▶ [Problem statement]: The expected output is the first line of the data below and every line after it, up to and including the line containing "외부의 x 를 참조한다.", each reproduced exactly.

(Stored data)
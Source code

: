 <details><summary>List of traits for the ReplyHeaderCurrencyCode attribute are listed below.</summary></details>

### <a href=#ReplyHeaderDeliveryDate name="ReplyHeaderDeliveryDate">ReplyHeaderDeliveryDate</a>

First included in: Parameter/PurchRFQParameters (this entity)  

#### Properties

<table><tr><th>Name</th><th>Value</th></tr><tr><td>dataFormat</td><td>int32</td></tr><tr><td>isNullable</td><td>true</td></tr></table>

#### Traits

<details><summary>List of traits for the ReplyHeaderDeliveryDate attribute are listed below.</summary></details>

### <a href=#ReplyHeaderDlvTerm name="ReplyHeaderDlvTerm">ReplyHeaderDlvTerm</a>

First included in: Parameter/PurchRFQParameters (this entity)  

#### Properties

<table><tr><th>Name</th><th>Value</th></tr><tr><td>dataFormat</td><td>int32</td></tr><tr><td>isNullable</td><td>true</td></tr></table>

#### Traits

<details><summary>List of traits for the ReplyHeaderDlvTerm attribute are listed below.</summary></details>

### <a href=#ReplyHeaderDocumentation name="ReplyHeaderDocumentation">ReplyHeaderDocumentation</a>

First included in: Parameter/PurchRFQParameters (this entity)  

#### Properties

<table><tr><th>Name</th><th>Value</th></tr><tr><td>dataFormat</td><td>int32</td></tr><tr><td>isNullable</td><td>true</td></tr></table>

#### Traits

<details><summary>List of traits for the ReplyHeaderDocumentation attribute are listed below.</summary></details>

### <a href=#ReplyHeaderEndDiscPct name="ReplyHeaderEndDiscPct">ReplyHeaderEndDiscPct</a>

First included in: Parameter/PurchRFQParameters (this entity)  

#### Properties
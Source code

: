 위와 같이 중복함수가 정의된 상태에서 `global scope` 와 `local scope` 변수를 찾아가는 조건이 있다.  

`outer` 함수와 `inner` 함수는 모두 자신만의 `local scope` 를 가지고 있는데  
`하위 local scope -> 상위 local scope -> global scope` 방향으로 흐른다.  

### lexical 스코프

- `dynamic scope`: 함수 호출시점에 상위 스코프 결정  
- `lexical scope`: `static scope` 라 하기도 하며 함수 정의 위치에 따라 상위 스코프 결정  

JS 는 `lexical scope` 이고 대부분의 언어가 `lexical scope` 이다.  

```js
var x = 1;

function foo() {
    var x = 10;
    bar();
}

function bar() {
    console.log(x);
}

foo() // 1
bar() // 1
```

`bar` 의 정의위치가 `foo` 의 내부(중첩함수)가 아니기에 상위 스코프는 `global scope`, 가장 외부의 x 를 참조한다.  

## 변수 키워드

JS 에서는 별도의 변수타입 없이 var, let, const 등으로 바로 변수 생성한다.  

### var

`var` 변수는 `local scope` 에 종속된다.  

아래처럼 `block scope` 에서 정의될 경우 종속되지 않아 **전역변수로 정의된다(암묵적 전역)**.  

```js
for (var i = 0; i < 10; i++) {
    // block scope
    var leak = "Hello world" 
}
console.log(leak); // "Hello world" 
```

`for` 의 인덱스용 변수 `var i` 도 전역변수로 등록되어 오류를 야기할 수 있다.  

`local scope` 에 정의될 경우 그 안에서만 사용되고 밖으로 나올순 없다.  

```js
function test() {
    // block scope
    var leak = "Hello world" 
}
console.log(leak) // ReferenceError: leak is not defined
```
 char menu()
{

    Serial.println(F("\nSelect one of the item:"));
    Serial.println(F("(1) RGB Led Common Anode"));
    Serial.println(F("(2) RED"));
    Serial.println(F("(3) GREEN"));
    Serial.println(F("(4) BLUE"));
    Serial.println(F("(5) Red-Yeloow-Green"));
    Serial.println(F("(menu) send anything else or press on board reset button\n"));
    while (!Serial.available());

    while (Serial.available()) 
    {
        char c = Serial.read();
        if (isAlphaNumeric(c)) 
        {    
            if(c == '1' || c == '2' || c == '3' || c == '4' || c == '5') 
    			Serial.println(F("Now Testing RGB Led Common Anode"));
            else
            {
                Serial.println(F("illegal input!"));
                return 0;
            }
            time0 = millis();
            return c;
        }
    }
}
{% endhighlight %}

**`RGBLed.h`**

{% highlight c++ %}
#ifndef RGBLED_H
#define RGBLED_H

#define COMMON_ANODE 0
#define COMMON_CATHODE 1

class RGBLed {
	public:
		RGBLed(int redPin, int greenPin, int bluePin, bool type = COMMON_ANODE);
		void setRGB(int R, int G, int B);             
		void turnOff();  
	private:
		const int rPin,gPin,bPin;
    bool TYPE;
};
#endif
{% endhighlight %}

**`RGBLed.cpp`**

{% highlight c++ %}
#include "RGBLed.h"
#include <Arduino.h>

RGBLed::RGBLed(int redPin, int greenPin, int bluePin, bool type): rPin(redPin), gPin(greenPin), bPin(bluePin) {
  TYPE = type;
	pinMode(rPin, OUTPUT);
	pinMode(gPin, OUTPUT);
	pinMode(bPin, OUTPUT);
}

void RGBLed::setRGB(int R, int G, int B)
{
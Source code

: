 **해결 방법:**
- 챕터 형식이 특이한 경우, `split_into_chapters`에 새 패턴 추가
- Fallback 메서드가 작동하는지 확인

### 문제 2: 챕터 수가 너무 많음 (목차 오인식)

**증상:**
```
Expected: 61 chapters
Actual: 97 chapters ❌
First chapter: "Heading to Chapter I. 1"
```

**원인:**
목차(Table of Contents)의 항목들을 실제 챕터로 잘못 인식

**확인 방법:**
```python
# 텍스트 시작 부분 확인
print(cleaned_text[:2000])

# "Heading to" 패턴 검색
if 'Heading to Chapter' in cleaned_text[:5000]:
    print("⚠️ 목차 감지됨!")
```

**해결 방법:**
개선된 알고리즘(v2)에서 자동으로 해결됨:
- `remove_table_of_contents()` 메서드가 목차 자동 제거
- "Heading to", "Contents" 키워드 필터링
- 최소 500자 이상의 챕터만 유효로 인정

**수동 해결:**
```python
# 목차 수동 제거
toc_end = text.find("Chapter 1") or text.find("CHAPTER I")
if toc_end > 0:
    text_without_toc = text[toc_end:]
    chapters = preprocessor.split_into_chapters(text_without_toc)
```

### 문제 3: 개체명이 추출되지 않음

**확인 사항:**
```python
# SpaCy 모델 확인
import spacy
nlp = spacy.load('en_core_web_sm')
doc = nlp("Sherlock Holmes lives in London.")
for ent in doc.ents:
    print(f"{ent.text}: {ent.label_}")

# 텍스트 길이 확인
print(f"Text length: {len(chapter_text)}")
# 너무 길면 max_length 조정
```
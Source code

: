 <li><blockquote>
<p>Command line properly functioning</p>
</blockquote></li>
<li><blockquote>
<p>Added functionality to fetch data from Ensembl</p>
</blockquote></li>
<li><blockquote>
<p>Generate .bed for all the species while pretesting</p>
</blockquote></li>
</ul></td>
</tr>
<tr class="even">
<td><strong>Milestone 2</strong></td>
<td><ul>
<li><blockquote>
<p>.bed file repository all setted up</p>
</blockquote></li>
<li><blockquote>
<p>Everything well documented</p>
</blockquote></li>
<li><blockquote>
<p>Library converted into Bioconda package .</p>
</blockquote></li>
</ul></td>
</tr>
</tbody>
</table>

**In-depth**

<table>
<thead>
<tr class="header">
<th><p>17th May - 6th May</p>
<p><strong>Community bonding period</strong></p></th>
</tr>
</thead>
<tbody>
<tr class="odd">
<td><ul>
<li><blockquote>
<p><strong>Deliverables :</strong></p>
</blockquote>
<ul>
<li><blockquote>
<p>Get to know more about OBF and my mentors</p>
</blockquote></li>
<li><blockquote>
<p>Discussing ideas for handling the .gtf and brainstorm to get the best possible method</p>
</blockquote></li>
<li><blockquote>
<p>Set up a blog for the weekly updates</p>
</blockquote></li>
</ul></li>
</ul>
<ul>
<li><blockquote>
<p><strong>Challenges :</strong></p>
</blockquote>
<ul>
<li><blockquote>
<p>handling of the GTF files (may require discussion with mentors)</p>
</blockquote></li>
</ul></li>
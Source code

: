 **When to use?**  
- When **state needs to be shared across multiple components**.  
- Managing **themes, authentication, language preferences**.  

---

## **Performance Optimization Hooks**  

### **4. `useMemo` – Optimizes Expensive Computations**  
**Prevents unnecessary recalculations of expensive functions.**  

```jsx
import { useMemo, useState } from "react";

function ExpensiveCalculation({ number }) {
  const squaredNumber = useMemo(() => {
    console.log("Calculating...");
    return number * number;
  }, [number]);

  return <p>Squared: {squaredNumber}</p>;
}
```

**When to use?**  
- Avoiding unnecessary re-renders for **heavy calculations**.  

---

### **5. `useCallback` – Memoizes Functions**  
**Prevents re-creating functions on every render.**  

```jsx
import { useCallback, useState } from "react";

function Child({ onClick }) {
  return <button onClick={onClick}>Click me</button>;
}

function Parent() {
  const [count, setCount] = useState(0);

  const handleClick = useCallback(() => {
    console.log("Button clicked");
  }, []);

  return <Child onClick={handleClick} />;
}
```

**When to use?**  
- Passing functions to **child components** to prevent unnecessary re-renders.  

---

▶ [Solved problem]:
Source code

: <details><summary>List of traits for the ReplyHeaderCurrencyCode attribute are listed below.</summary></details>

### <a href=#ReplyHeaderDeliveryDate name="ReplyHeaderDeliveryDate">ReplyHeaderDeliveryDate</a>

First included in: Parameter/PurchRFQParameters (this entity)  

#### Properties

<table><tr><th>Name</th><th>Value</th></tr><tr><td>dataFormat</td><td>int32</td></tr><tr><td>isNullable</td><td>true</td></tr></table>

#### Traits

<details><summary>List of traits for the ReplyHeaderDeliveryDate attribute are listed below.</summary></details>

### <a href=#ReplyHeaderDlvTerm name="ReplyHeaderDlvTerm">ReplyHeaderDlvTerm</a>

First included in: Parameter/PurchRFQParameters (this entity)  

#### Properties

<table><tr><th>Name</th><th>Value</th></tr><tr><td>dataFormat</td><td>int32</td></tr><tr><td>isNullable</td><td>true</td></tr></table>

#### Traits

<details><summary>List of traits for the ReplyHeaderDlvTerm attribute are listed below.</summary></details>

### <a href=#ReplyHeaderDocumentation name="ReplyHeaderDocumentation">ReplyHeaderDocumentation</a>

First included in: Parameter/PurchRFQParameters (this entity)  

#### Properties

<table><tr><th>Name</th><th>Value</th></tr><tr><td>dataFormat</td><td>int32</td></tr><tr><td>isNullable</td><td>true</td></tr></table>

#### Traits

<details><summary>List of traits for the ReplyHeaderDocumentation attribute are listed below.</summary></details>

### <a href=#ReplyHeaderEndDiscPct name="ReplyHeaderEndDiscPct">ReplyHeaderEndDiscPct</a>

First included in: Parameter/PurchRFQParameters (this entity)  

#### Properties
Source code

: 위와 같이 중복함수가 정의된 상태에서 `global scope` 와 `local scope` 변수를 찾아가는 조건이 있다.  

`outer` 함수와 `inner` 함수는 모두 자신만의 `local scope` 를 가지고 있는데  
`하위 local scope -> 상위 local scope -> global scope` 방향으로 흐른다.  

### lexical 스코프

- `dynamic scope`: 함수 호출시점에 상위 스코프 결정  
- `lexical scope`: `static scope` 라 하기도 하며 함수 정의 위치에 따라 상위 스코프 결정  

JS 는 `lexical scope` 이고 대부분의 언어가 `lexical scope` 이다.  

```js
var x = 1;

function foo() {
    var x = 10;
    bar();
}

function bar() {
    console.log(x);
}

foo() // 1
bar() // 1
```

`bar` 의 정의위치가 `foo` 의 내부(중첩함수)가 아니기에 상위 스코프는 `global scope`, 가장 외부의 x 를 참조한다.  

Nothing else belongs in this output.